Second, Not Secondary

My grandmother was married at the age of thirteen to my grandfather who was nineteen years older, and a widower. His first wife had passed away leaving behind a son, and his mother-in-law continued to live with them, presumably having no other family. My grandmother remembered having attended his wedding – the first one of course – as a little girl, related as she was to the bride.

Matching horoscopes was a later practice, so my grandfather sought assurance about my grandmother’s longevity by having their horoscopes matched, not having done it the first time. The thought of a thirteen year old marrying at all, and then marrying someone so much older, is a shock to me now. Earlier I had never worked out their ages, and just the idea of my grandmother having become stepmother to a six-year-old felt wrong to me. But when I asked her about it, she said it was a common practice in those days – in the 1920s – and that her father had to face opprobrium for having an unmarried daughter over the age of nine at home. So, being too poor to find an affluent first-time bridegroom, he was relieved at marrying both his daughters to widowers.

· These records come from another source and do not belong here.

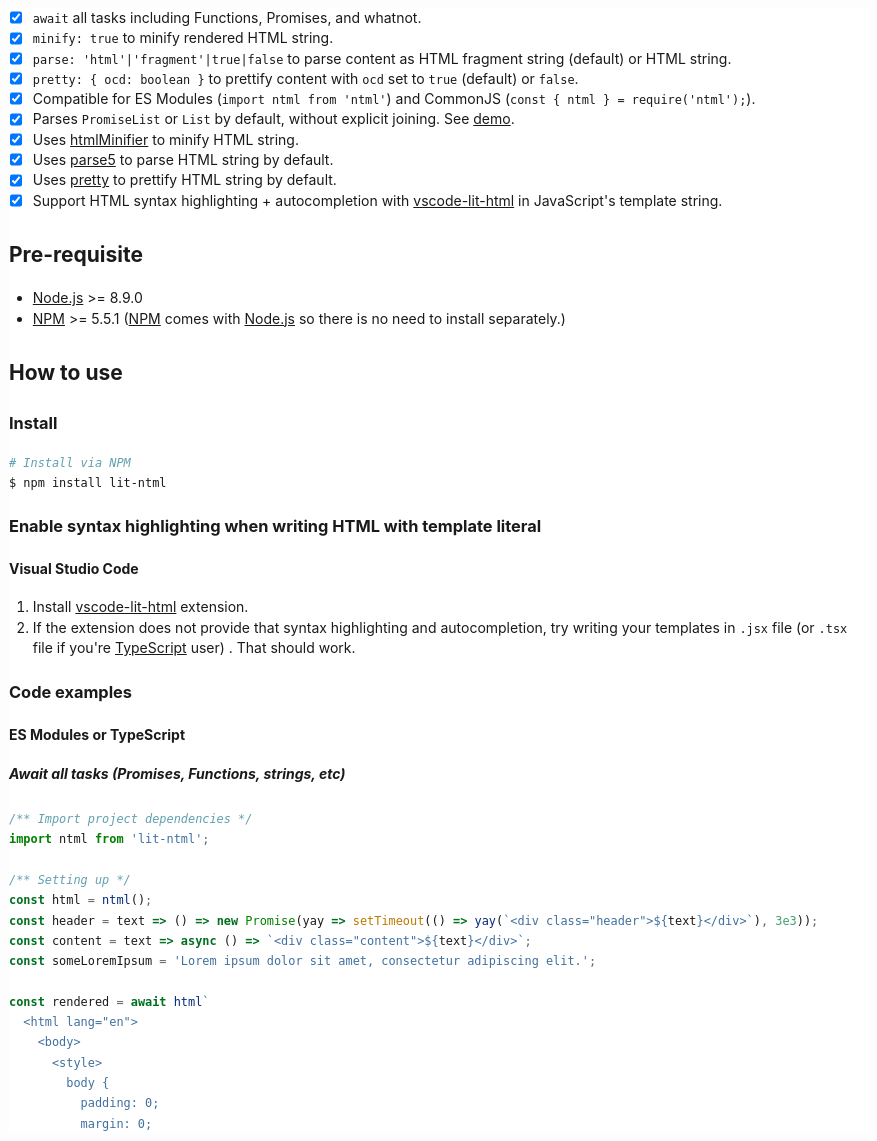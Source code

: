- [x] `await` all tasks including Functions, Promises, and whatnot.
- [x] `minify: true` to minify rendered HTML string.
- [x] `parse: 'html'|'fragment'|true|false` to parse content as HTML fragment string (default) or HTML string.
- [x] `pretty: { ocd: boolean }` to prettify content with `ocd` set to `true` (default) or `false`.
- [x] Compatible for ES Modules (`import ntml from 'ntml'`) and CommonJS (`const { ntml } = require('ntml');`).
- [x] Parses `PromiseList` or `List` by default, without explicit joining. See [demo][parse-promiselist-or-list-url].
- [x] Uses [htmlMinifier][htmlminifier-url] to minify HTML string.
- [x] Uses [parse5][parse5-url] to parse HTML string by default.
- [x] Uses [pretty][pretty-url] to prettify HTML string by default.
- [x] Support HTML syntax highlighting + autocompletion with [vscode-lit-html][vscode-lit-html-url] in JavaScript's template string.

## Pre-requisite

- [Node.js][nodejs-url] >= 8.9.0
- [NPM][npm-url] >= 5.5.1 ([NPM][npm-url] comes with [Node.js][nodejs-url] so there is no need to install separately.)

## How to use

### Install

```sh
# Install via NPM
$ npm install lit-ntml
```

### Enable syntax highlighting when writing HTML with template literal

#### Visual Studio Code

1. Install [vscode-lit-html][vscode-lit-html-url] extension.
1. If the extension does not provide that syntax highlighting and autocompletion, try writing your templates in `.jsx` file (or `.tsx` file if you're [TypeScript][typescript-url] user) . That should work.

### Code examples

#### ES Modules or TypeScript

##### Await all tasks (Promises, Functions, strings, etc)

```ts
/** Import project dependencies */
import ntml from 'lit-ntml';

/** Setting up */
const html = ntml();
const header = text => () => new Promise(yay => setTimeout(() => yay(`<div class="header">${text}</div>`), 3e3));
const content = text => async () => `<div class="content">${text}</div>`;
const someLoremIpsum = 'Lorem ipsum dolor sit amet, consectetur adipiscing elit.';

const rendered = await html`
  <html lang="en">
    <body>
      <style>
        body {
          padding: 0;
          margin: 0;
```

[nodejs-url]: https://nodejs.org
[lit-html-url]: https://github.com/PolymerLabs/lit-html
[npm-url]: https://www.npmjs.com
[parse5-url]: https://www.npmjs.com/package/parse5
[pretty-url]: https://www.npmjs.com/package/pretty
[vscode-lit-html-url]: https://github.com/mjbvz/vscode-lit-html
[typescript-url]: https://github.com/Microsoft/TypeScript
[htmlminifier-url]: https://github.com/kangax/html-minifier
[htmlminifier-flags-url]: https://github.com/kangax/html-minifier#options-quick-reference
[pretty-flag-url]: https://github.com/jonschlinkert/pretty#ocd
[parse-promiselist-or-list-url]: #parse-promiselist-or-list
[ntmlopts-url]: #ntmlopts
[default-minify-options-url]: #default_minify_options
[map-mdn-url]: https://developer.mozilla.org/en-US/docs/Web/JavaScript/Reference/Global_Objects/Map
[string-mdn-url]: https://developer.mozilla.org/en-US/docs/Web/JavaScript/Reference/Global_Objects/String
[object-mdn-url]: https://developer.mozilla.org/en-US/docs/Web/JavaScript/Reference/Global_Objects/Object
[number-mdn-url]: https://developer.mozilla.org/en-US/docs/Web/JavaScript/Reference/Global_Objects/Number
[boolean-mdn-url]: https://developer.mozilla.org/en-US/docs/Web/JavaScript/Reference/Global_Objects/Boolean
[html-style-element-mdn-url]: https://developer.mozilla.org/en-US/docs/Web/API/HTMLStyleElement
[promise-mdn-url]: https://developer.mozilla.org/en-US/docs/Web/JavaScript/Reference/Global_Objects/Promise
[version-badge]: https://img.shields.io/npm/v/lit-ntml.svg?style=flat-square
[downloads-badge]: https://img.shields.io/npm/dm/lit-ntml.svg?style=flat-square
[mit-license-badge]: https://img.shields.io/github/license/mashape/apistatus.svg?style=flat-square
[coc-badge]: https://img.shields.io/badge/code%20of-conduct-ff69b4.svg?style=flat-square
[travis-badge]: https://img.shields.io/travis/motss/lit-ntml.svg?style=flat-square
[circleci-badge]: https://circleci.com/gh/motss/lit-ntml/tree/master.svg?style=svg
[daviddm-badge]: https://img.shields.io/david/motss/lit-ntml.svg?style=flat-square
[nsp-badge]: https://nodesecurity.io/orgs/motss/projects/02c9094c-5d6f-4be4-b22b-8bced7a4997c/badge
[codecov-badge]: https://codecov.io/gh/motss/lit-ntml/branch/master/graph/badge.svg
[coveralls-badge]: https://coveralls.io/repos/github/motss/lit-ntml/badge.svg?branch=master
[codebeat-badge]: https://codebeat.co/badges/46b91b60-804d-4909-a647-1784ae283f19
[codacy-badge]: https://api.codacy.com/project/badge/Grade/bb0c739bc5144a8b80197f3fa3bb2273
[version-url]: https://www.npmjs.com/package/lit-ntml
[downloads-url]: http://www.npmtrends.com/lit-ntml
[mit-license-url]: https://github.com/motss/lit-ntml/blob/master/LICENSE
[coc-url]: https://github.com/motss/lit-ntml/blob/master/CODE_OF_CONDUCT.md
[travis-url]: https://travis-ci.org/motss/lit-ntml
[circleci-url]: https://circleci.com/gh/motss/lit-ntml/tree/master
[daviddm-url]: https://david-dm.org/motss/lit-ntml
[nsp-url]: https://nodesecurity.io/orgs/motss/projects/02c9094c-5d6f-4be4-b22b-8bced7a4997c
[codecov-url]: https://codecov.io/gh/motss/lit-ntml
[coveralls-url]: https://coveralls.io/github/motss/lit-ntml?branch=master
[codebeat-url]: https://codebeat.co/projects/github-com-motss-lit-ntml-master
[codacy-url]: https://www.codacy.com/app/motss/lit-ntml?utm_source=github.com&amp;utm_medium=referral&amp;utm_content=motss/lit-ntml&amp;utm_campaign=Badge_Grade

But my grandfather was an honourable man and unlike men of his time, he never treated his wife with disrespect or harshness. He believed more in the division of labour at home, and carried out all his duties impeccably. My grandmother did her part without any expectations, or indeed any mistakes, and did all her work without complaining or nagging, and always wore a sweet smile on her face. Everyone who knew her never fails to mention her red kumkum bindi, all the more bright on her fair skin, and the smile which always greeted them. She was always hospitable and ready with a tumbler-davara of filter coffee, and never failed to ask visitors if they had eaten and if they had not, would make sure they did not go away hungry. She had no servants to help her nor the array of appliances we have in our kitchens. She only had a warm heart and sincerity in everything she did, and a lot of love. To me, she was a saint. She treated my grandfather with immense respect, even through the worst of times when they had very little money and my grandfather would bring home distant relatives to stay or arrange Sai Bhajans on Thursdays and expect my grandmother to feed all the devotees. No one ever felt unwelcome in their house.

My grandmother had a younger sister who was called Chinna and we all called her Chinna Chithi. She was also married to a widower but her husband was not as admirable. He was known to have ill-treated her and she had her own mother-in-law who made sure that she was starved and treated like a slave at home. We did not see much of her even though she was in Madras as my grandparents were, because she was not allowed the freedom even to visit them. My grandmother would sometimes go and see her and it was always a sad tale she carried back. Chinna Chithi’s husband owned a large coconut plantation along with a large house but she was not permitted to offer coconut water to her visitors. Her husband and mother-in-law were jealous for some reason of my grandmother and her family and the visits were neither frequent nor long. Better times, relatively speaking, came along, and one day Chinna Chithi went to Hong Kong alone to visit her by-then married daughter. Chithi was illiterate unlike my grandmother, and we marvelled that she was able to get off at Singapore and take the connecting flight to Hong Kong, and back again. This was in the seventies, before the cellphone or even STD phone calls.

Both of them, my grandmother and Chinna Chithi, and their spouses, my dear grandfather included, have passed on. Twenty years or more have gone, and  the men and women in our society have changed so much, but I wish some things had not. Their hearts full of love, they smiled their way through lives which were so difficult that we cannot even begin to imagine it. I cannot think of many younger women whose granddaughters would remember them with so much love and admiration.

Young women today are proud that they are standing up for themselves but sometimes they fight even when it is not necessary. Tilting at windmills, they lose out on what is already theirs to take, and anger, not love, is what is on display. A sense of entitlement overcomes the need to be fair.

I can only feel, that we may be entitled to many things, but sometimes it is better to pass. Where there is love, making peace is not surrendering to the enemy. For the enemy is within, not outside you. Only a woman who is at peace with herself has love to share.